▶ [Work task]
Nothing except the pictures should be left out when you reproduce the listing exactly.

*** Opening Materials provided ***

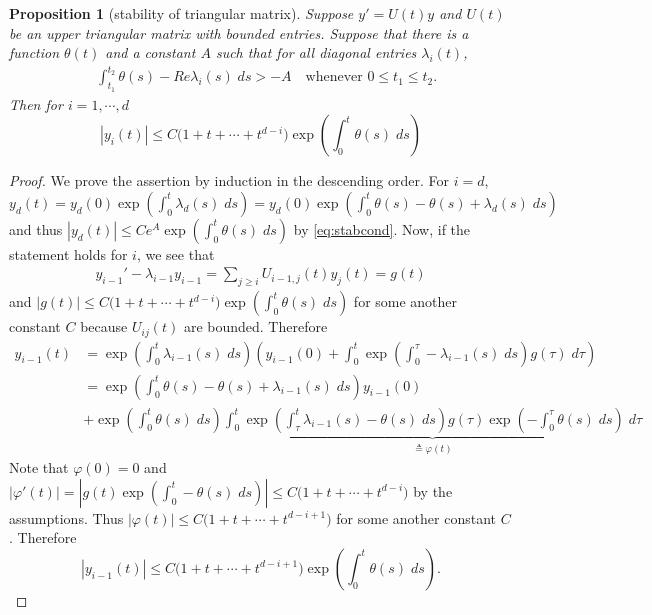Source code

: \documentclass[a4paper,11pt]{article}
\newtheorem{proposition}{Proposition}[section]
\theoremstyle{remark}
\begin{document}
 \begin{proposition}[stability of triangular matrix] \label{prop:tri-stab}
 Suppose $y' = U(t) y$ and $U(t)$ be an upper triangular matrix with bounded entries. Suppose that there is a function $\theta(t)$ and a constant $A$ such that for all diagonal entries $\lambda_i(t)$,
 \begin{align} \label{eq:stabcond}
  &\int_{t_1}^{t_2} \theta(s)-Re\lambda_i(s)\; ds > -A \quad \text{whenever $0\le t_1 \le t_2$.}
 \end{align}
 Then for $i=1,\cdots,d$
 \begin{equation} \label{eq:triestim}
|y_{i}(t)| \le C\big( 1 + t + \cdots + t^{d-i}\big) \exp\left( \int_0^t \theta(s)\;ds\right)%
 \end{equation}
\end{proposition}
\begin{proof}
 We prove the assertion by induction in the descending order. For $i=d$, $y_d(t)=y_d(0)\exp\left( \int_0^t \lambda_d(s)\;ds\right)=y_d(0)\exp\left( \int_0^t \theta(s)-\theta(s)+\lambda_d(s)\;ds\right)$ and thus $|y_d(t)| \le Ce^A\exp\left( \int_0^t \theta(s)\;ds\right)$ by \eqref{eq:stabcond}. Now, if the statement holds for $i$, we see that
 \begin{align*}
  y_{i-1}' -\lambda_{i-1}y_{i-1} = \sum_{j\ge i} U_{i-1,j}(t)y_j(t) = g(t)
 \end{align*}
 and $|g(t)| \le C\big( 1 + t + \cdots + t^{d-i}\big) \exp\left( \int_0^t \theta(s)\;ds\right)$ for some another constant $C$ because $U_{ij}(t)$ are bounded. Therefore
 \begin{align*}
  y_{i-1}(t) &= \exp\left( \int_0^t \lambda_{i-1}(s)\;ds\right) \left(y_{i-1}(0) + \int_0^t \exp\left( \int_0^\tau -\lambda_{i-1}(s)\;ds\right)g(\tau) \; d\tau\right)\\
  &=\exp\left( \int_0^t \theta(s)-\theta(s)+\lambda_{i-1}(s)\;ds\right) y_{i-1}(0) \\
  &+ \exp\left( \int_0^t \theta(s)\;ds\right)\underbrace{\int_0^t \exp\left( \int_\tau^t \lambda_{i-1}(s)-\theta(s)\;ds\right)g(\tau)\exp\left( -\int_0^\tau \theta(s)\;ds\right) \; d\tau}_{\triangleq \varphi(t)}
  \end{align*}
 Note that $\varphi(0)=0$ and $|\varphi'(t)| = \left|g(t)\exp\left( \int_0^t -\theta(s)\;ds\right)\right|\le C\big( 1 + t + \cdots + t^{d-i}\big)$ by the assumptions. Thus $|\varphi(t)|\le C\big( 1 + t + \cdots + t^{d-i+1}\big)$ for some another constant $C$. Therefore
 $$|y_{i-1}(t)| \le C\big( 1 + t + \cdots + t^{d-i+1}\big)\exp\left( \int_0^t \theta(s)\;ds\right).$$
\end{proof}
\end{document}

*** Closing Materials provided ***

▶ [Expected answer]
Source code

: \documentclass[a4paper,11pt]{article}
\newtheorem{proposition}{Proposition}[section]
\theoremstyle{remark}
\begin{document}
 \begin{proposition}[stability of triangular matrix] \label{prop:tri-stab}
 Suppose $y' = U(t) y$ and $U(t)$ be an upper triangular matrix with bounded entries. Suppose that there is a function $\theta(t)$ and a constant $A$ such that for all diagonal entries $\lambda_i(t)$,
 \begin{align} \label{eq:stabcond}
  &\int_{t_1}^{t_2} \theta(s)-Re\lambda_i(s)\; ds > -A \quad \text{whenever $0\le t_1 \le t_2$.}
 \end{align}
 Then for $i=1,\cdots,d$
 \begin{equation} \label{eq:triestim}
|y_{i}(t)| \le C\big( 1 + t + \cdots + t^{d-i}\big) \exp\left( \int_0^t \theta(s)\;ds\right)%
 \end{equation}
\end{proposition}
\begin{proof}
 We prove the assertion by induction in the descending order. For $i=d$, $y_d(t)=y_d(0)\exp\left( \int_0^t \lambda_d(s)\;ds\right)=y_d(0)\exp\left( \int_0^t \theta(s)-\theta(s)+\lambda_d(s)\;ds\right)$ and thus $|y_d(t)| \le Ce^A\exp\left( \int_0^t \theta(s)\;ds\right)$ by \eqref{eq:stabcond}. Now, if the statement holds for $i$, we see that
 \begin{align*}
  y_{i-1}' -\lambda_{i-1}y_{i-1} = \sum_{j\ge i} U_{i-1,j}(t)y_j(t) = g(t)
 \end{align*}
 and $|g(t)| \le C\big( 1 + t + \cdots + t^{d-i}\big) \exp\left( \int_0^t \theta(s)\;ds\right)$ for some another constant $C$ because $U_{ij}(t)$ are bounded. Therefore
 \begin{align*}
  y_{i-1}(t) &= \exp\left( \int_0^t \lambda_{i-1}(s)\;ds\right) \left(y_{i-1}(0) + \int_0^t \exp\left( \int_0^\tau -\lambda_{i-1}(s)\;ds\right)g(\tau) \; d\tau\right)\\
  &=\exp\left( \int_0^t \theta(s)-\theta(s)+\lambda_{i-1}(s)\;ds\right) y_{i-1}(0) \\
  &+ \exp\left( \int_0^t \theta(s)\;ds\right)\underbrace{\int_0^t \exp\left( \int_\tau^t \lambda_{i-1}(s)-\theta(s)\;ds\right)g(\tau)\exp\left( -\int_0^\tau \theta(s)\;ds\right) \; d\tau}_{\triangleq \varphi(t)}
  \end{align*}
 Note that $\varphi(0)=0$ and $|\varphi'(t)| = \left|g(t)\exp\left( \int_0^t -\theta(s)\;ds\right)\right|\le C\big( 1 + t + \cdots + t^{d-i}\big)$ by the assumptions. Thus $|\varphi(t)|\le C\big( 1 + t + \cdots + t^{d-i+1}\big)$ for some another constant $C$. Therefore
 $$|y_{i-1}(t)| \le C\big( 1 + t + \cdots + t^{d-i+1}\big)\exp\left( \int_0^t \theta(s)\;ds\right).$$
\end{proof}
\end{document}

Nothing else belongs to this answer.